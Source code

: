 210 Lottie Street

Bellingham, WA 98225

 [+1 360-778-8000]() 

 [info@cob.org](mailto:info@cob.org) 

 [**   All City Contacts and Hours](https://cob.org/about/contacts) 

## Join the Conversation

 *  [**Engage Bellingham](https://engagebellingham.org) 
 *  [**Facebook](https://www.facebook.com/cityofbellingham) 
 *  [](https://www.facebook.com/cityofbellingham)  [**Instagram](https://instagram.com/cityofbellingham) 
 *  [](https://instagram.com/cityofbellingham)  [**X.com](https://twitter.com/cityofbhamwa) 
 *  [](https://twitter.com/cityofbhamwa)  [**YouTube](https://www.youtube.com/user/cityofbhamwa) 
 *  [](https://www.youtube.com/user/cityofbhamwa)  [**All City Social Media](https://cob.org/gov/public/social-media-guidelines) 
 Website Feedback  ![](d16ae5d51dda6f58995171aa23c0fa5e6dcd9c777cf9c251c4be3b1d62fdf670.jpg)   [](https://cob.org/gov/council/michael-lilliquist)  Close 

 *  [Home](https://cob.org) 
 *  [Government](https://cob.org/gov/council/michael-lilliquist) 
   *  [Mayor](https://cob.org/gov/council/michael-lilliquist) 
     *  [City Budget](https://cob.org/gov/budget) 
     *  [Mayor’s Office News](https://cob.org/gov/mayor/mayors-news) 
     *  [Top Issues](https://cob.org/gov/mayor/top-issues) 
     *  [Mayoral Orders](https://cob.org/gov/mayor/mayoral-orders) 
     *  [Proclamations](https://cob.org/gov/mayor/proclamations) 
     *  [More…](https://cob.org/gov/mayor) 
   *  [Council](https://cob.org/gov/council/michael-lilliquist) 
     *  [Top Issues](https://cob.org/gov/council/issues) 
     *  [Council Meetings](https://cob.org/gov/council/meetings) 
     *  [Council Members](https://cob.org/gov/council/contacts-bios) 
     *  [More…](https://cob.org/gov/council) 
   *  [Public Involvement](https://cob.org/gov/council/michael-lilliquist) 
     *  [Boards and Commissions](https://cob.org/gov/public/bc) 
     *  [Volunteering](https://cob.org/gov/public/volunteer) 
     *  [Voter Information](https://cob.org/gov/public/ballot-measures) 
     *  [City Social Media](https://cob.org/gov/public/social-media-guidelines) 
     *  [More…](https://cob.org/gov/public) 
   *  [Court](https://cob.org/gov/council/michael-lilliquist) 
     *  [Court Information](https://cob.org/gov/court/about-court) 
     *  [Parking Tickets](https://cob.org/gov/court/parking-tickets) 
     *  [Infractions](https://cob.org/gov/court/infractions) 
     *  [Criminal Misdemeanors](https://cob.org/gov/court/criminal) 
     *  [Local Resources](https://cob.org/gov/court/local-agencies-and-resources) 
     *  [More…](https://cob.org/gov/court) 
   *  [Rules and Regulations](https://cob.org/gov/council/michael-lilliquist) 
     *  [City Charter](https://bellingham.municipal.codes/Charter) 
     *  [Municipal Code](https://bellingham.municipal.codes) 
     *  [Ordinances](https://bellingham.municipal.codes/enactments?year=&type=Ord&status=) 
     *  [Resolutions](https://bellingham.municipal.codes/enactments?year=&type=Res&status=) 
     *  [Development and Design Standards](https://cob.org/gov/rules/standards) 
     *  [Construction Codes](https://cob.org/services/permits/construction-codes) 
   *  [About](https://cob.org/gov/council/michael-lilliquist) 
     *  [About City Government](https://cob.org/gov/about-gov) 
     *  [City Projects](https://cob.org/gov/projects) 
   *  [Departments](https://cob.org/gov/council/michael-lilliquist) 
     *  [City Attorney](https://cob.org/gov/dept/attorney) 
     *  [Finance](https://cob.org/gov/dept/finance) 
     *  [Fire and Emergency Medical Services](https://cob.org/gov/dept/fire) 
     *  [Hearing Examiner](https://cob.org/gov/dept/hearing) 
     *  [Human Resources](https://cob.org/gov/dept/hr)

=-=-=

### PROBLEM DETAILS:
In full and without error, restate the data.

### EXERCISE ANSWER:
Source code

: 210 Lottie Street

Bellingham, WA 98225

 [+1 360-778-8000]() 

 [info@cob.org](mailto:info@cob.org) 

 [**   All City Contacts and Hours](https://cob.org/about/contacts) 

## Join the Conversation

 *  [**Engage Bellingham](https://engagebellingham.org) 
 *  [**Facebook](https://www.facebook.com/cityofbellingham) 
 *  [](https://www.facebook.com/cityofbellingham)  [**Instagram](https://instagram.com/cityofbellingham) 
 *  [](https://instagram.com/cityofbellingham)  [**X.com](https://twitter.com/cityofbhamwa) 
 *  [](https://twitter.com/cityofbhamwa)  [**YouTube](https://www.youtube.com/user/cityofbhamwa) 
 *  [](https://www.youtube.com/user/cityofbhamwa)  [**All City Social Media](https://cob.org/gov/public/social-media-guidelines) 
 Website Feedback  ![](d16ae5d51dda6f58995171aa23c0fa5e6dcd9c777cf9c251c4be3b1d62fdf670.jpg)   [](https://cob.org/gov/council/michael-lilliquist)  Close 

 *  [Home](https://cob.org) 
 *  [Government](https://cob.org/gov/council/michael-lilliquist) 
   *  [Mayor](https://cob.org/gov/council/michael-lilliquist) 
     *  [City Budget](https://cob.org/gov/budget) 
     *  [Mayor’s Office News](https://cob.org/gov/mayor/mayors-news) 
     *  [Top Issues](https://cob.org/gov/mayor/top-issues) 
     *  [Mayoral Orders](https://cob.org/gov/mayor/mayoral-orders) 
     *  [Proclamations](https://cob.org/gov/mayor/proclamations) 
     *  [More…](https://cob.org/gov/mayor) 
   *  [Council](https://cob.org/gov/council/michael-lilliquist) 
     *  [Top Issues](https://cob.org/gov/council/issues) 
     *  [Council Meetings](https://cob.org/gov/council/meetings) 
     *  [Council Members](https://cob.org/gov/council/contacts-bios) 
     *  [More…](https://cob.org/gov/council) 
   *  [Public Involvement](https://cob.org/gov/council/michael-lilliquist) 
     *  [Boards and Commissions](https://cob.org/gov/public/bc) 
     *  [Volunteering](https://cob.org/gov/public/volunteer) 
     *  [Voter Information](https://cob.org/gov/public/ballot-measures) 
     *  [City Social Media](https://cob.org/gov/public/social-media-guidelines) 
     *  [More…](https://cob.org/gov/public) 
   *  [Court](https://cob.org/gov/council/michael-lilliquist) 
     *  [Court Information](https://cob.org/gov/court/about-court) 
     *  [Parking Tickets](https://cob.org/gov/court/parking-tickets) 
     *  [Infractions](https://cob.org/gov/court/infractions) 
     *  [Criminal Misdemeanors](https://cob.org/gov/court/criminal) 
     *  [Local Resources](https://cob.org/gov/court/local-agencies-and-resources) 
     *  [More…](https://cob.org/gov/court) 
   *  [Rules and Regulations](https://cob.org/gov/council/michael-lilliquist) 
     *  [City Charter](https://bellingham.municipal.codes/Charter) 
     *  [Municipal Code](https://bellingham.municipal.codes) 
     *  [Ordinances](https://bellingham.municipal.codes/enactments?year=&type=Ord&status=) 
     *  [Resolutions](https://bellingham.municipal.codes/enactments?year=&type=Res&status=) 
     *  [Development and Design Standards](https://cob.org/gov/rules/standards) 
     *  [Construction Codes](https://cob.org/services/permits/construction-codes) 
   *  [About](https://cob.org/gov/council/michael-lilliquist) 
     *  [About City Government](https://cob.org/gov/about-gov) 
     *  [City Projects](https://cob.org/gov/projects) 
   *  [Departments](https://cob.org/gov/council/michael-lilliquist) 
     *  [City Attorney](https://cob.org/gov/dept/attorney) 
     *  [Finance](https://cob.org/gov/dept/finance) 
     *  [Fire and Emergency Medical Services](https://cob.org/gov/dept/fire) 
     *  [Hearing Examiner](https://cob.org/gov/dept/hearing) 
     *  [Human Resources](https://cob.org/gov/dept/hr)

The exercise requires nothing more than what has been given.